## Assignment
Where does the word "with" appear in the entries below? Copy each line that holds it.

________________

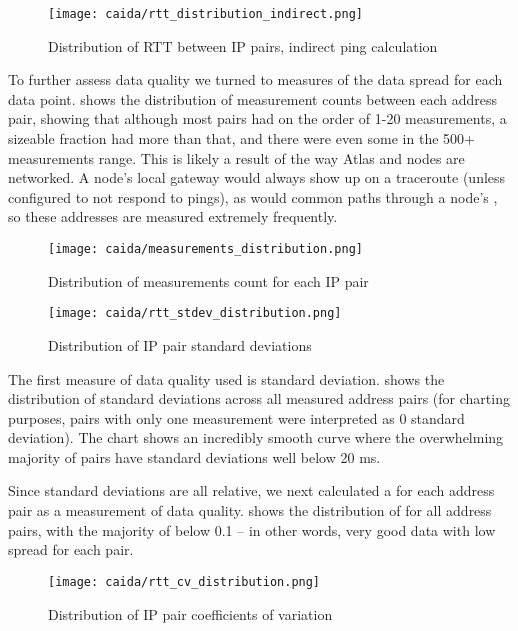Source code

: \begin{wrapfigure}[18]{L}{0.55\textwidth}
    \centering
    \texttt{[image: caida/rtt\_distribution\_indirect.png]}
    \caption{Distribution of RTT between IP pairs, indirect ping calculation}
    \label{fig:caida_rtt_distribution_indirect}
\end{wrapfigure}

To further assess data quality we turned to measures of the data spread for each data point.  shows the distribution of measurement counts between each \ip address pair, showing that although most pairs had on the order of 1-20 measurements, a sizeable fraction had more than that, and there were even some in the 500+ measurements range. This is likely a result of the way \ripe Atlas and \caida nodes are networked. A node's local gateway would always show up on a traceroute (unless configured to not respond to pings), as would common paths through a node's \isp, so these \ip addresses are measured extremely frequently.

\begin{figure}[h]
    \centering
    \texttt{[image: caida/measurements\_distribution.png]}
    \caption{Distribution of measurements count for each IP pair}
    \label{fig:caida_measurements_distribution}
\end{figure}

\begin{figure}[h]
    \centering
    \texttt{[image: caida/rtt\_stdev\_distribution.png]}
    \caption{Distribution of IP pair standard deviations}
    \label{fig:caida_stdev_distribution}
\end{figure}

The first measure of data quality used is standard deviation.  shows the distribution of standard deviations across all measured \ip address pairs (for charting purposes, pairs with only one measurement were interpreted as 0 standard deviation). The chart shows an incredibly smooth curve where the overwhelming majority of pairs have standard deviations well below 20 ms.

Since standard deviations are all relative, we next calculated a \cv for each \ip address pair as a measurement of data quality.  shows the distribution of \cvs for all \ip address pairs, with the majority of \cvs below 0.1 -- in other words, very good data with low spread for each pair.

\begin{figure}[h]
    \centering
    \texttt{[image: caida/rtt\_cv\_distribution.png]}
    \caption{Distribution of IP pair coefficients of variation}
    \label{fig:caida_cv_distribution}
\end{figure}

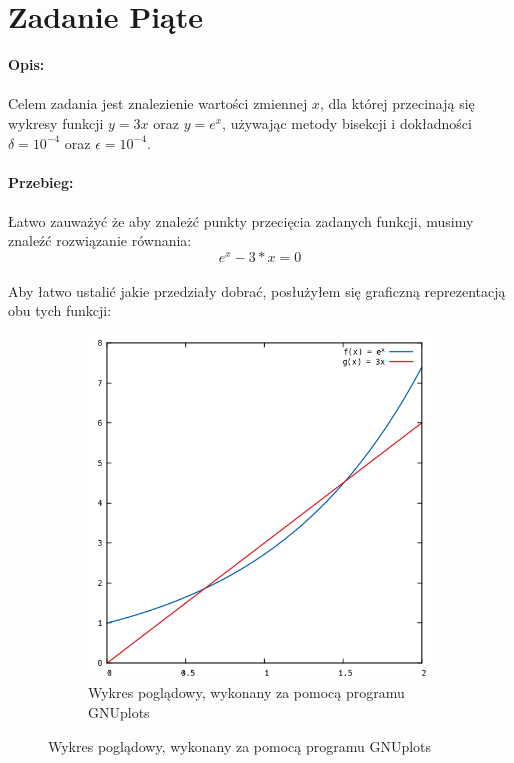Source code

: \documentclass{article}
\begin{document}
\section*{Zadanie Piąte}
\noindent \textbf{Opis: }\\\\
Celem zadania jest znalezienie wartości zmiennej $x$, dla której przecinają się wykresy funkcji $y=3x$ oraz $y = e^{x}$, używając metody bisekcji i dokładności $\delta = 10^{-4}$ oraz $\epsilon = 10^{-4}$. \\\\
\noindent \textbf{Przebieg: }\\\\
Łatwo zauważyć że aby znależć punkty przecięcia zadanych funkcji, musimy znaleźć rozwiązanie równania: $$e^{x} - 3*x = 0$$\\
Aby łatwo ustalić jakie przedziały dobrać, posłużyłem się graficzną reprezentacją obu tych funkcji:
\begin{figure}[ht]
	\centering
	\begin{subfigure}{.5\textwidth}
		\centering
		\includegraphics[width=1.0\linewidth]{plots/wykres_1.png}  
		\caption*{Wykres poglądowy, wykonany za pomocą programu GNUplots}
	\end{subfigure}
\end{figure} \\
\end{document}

________________

## Response for this exercise
The first measure of data quality used is standard deviation.  shows the distribution of standard deviations across all measured \ip address pairs (for charting purposes, pairs with only one measurement were interpreted as 0 standard deviation). The chart shows an incredibly smooth curve where the overwhelming majority of pairs have standard deviations well below 20 ms.
Since standard deviations are all relative, we next calculated a \cv for each \ip address pair as a measurement of data quality.  shows the distribution of \cvs for all \ip address pairs, with the majority of \cvs below 0.1 -- in other words, very good data with low spread for each pair.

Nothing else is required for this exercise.